When I first started in the Myrtle Beach Hospitality market back in June 2018 as a Guest Services Agent, I set my sights on one day becoming a General Manager and even owning my own Boutique Resort. I sought advice from my then-Assistant Manager as to how I would go about growing and achieving my dreams. She said to me, “While everyone is standing around socializing during the slow months, you need to log into DestinationU (Wyndham’s Training Site) and take any and every course that appeals to you.” By the Spring, I had completed 66 Courses from DestinationU and received Certifications from American Hotel & Lodging Educational Institute in Guest Service Professional, Reputation Management for TripAdvisor, and Hospitality Department Trainer. I became a sponge and soaked up all the valuable information I could find. I would go to the Evening Manager and Assistant Managers to ask them what they did. If there was anything to know, I wanted to know it.

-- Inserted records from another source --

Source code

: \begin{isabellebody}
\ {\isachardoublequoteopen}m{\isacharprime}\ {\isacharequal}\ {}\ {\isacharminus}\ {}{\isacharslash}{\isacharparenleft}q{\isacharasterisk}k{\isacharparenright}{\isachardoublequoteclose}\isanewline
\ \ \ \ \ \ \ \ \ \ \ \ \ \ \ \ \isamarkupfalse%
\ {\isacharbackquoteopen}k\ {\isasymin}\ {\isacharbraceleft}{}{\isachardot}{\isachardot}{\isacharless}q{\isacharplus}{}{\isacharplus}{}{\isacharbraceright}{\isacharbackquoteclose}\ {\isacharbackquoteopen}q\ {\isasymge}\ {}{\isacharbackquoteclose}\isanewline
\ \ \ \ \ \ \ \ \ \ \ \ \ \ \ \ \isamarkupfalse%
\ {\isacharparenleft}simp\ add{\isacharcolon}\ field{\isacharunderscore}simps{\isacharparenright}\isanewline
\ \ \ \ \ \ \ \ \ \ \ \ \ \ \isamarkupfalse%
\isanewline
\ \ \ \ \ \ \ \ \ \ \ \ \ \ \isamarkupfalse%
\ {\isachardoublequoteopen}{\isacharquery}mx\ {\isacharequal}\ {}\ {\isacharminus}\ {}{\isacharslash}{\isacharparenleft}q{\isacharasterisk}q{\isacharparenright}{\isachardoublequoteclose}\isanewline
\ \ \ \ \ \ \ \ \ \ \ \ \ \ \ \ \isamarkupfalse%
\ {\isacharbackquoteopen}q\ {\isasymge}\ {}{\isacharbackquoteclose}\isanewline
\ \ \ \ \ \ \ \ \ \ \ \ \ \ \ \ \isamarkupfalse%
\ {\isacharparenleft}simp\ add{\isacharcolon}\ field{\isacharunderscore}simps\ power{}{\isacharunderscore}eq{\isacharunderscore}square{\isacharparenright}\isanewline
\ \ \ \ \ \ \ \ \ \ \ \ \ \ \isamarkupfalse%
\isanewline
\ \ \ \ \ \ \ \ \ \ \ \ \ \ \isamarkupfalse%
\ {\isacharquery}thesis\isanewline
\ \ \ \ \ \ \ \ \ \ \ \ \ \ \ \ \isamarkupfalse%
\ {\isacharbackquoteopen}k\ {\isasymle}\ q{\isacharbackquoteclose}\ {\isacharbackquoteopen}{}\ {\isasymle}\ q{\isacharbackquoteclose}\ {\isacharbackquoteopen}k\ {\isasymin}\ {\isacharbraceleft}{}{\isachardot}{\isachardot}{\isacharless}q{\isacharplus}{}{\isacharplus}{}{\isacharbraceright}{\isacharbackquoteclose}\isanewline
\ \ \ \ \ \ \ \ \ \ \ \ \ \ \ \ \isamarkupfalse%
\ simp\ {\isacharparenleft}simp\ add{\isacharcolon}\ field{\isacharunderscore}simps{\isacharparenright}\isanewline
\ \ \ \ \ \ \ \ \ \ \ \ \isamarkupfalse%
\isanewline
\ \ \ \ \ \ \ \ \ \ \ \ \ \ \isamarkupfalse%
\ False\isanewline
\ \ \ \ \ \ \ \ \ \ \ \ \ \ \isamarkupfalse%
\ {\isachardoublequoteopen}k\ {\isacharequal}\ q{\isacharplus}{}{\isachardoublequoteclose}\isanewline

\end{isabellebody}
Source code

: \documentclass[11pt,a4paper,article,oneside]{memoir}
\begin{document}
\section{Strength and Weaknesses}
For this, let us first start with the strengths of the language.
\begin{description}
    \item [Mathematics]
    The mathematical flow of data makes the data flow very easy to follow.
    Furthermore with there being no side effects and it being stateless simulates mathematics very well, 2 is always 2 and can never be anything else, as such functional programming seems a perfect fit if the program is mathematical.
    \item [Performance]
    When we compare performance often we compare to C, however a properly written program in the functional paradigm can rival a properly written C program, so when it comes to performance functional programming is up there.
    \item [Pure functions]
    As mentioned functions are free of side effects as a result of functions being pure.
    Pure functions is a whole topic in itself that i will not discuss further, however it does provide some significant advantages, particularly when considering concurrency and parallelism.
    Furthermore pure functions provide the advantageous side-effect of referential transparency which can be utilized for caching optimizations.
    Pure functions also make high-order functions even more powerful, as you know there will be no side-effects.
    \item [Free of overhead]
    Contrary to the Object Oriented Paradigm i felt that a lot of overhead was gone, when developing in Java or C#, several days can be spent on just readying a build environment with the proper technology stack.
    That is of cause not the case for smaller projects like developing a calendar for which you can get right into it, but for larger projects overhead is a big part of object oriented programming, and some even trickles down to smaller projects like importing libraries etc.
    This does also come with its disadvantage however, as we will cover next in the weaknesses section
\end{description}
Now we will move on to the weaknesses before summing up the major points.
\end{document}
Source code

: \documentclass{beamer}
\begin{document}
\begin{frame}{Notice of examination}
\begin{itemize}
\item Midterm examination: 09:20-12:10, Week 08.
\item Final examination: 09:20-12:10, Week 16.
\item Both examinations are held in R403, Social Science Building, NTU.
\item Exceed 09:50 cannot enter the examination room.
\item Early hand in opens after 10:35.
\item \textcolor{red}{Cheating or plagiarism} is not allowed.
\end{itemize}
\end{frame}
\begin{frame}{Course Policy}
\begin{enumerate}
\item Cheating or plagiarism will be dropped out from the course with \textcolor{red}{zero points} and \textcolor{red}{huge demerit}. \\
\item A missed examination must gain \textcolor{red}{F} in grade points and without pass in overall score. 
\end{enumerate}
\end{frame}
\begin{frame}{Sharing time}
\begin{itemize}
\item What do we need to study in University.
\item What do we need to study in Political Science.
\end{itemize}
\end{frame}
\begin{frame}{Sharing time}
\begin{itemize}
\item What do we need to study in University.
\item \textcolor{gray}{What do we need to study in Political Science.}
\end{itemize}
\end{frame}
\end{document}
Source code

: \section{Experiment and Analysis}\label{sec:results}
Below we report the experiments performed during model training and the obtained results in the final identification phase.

I took advantages of opportunities to highlight my talent and ability by volunteering to do the work of the supervisors and team leads with no additional pay. There was an opening for an Emerging Leaders program that while everyone felt I was a great candidate for, I did not get the opportunity to be a part of it. Wyndham later rolled out the “Hospitality with Heart” campaign and we were the pilot property for this training. Once again, I was a suitable candidate, but my manager did not choose me to be a part.

Did I feel discouraged? Yes! Did that make me stop? Absolutely Not!

I was determined to go even harder and do even more. I would continue to work until I was satisfied, and I am never satisfied. There came an opportunity for a supervisor position and I did not get the position.

I had options. I could quit and go elsewhere, or I could continue to work towards doing what I set out to do. My big break would come one day while I was in the stairwell walking upstairs. My cell phone rang and on the other line was an opportunity to transition to another resort and assume the position of Night Manager. Who would have thought that nine months into my career, I would skip a supervisory role and go straight into management? Four months in this position, I moved up to Front Desk Manager. After seven months in this position, I accepted a position with another company as their Assistant Front Office Manager. Not even two months into this position, I became the Guest Services Manager.

Throughout my entire career, I have had opportunities that resulted in rejection. Despite this, I am exactly where I need to be. I am in a position where I have the ability to produce training and development tools to help the future leaders in our industry, while maximizing the performance of our team. My goal is to continue thriving, growing, building, and becoming. I’ve received recognition and the approval of my peers.They’ve clapped and cheered me on, but even when the applause stops, I won’t stop until I’m satisfied!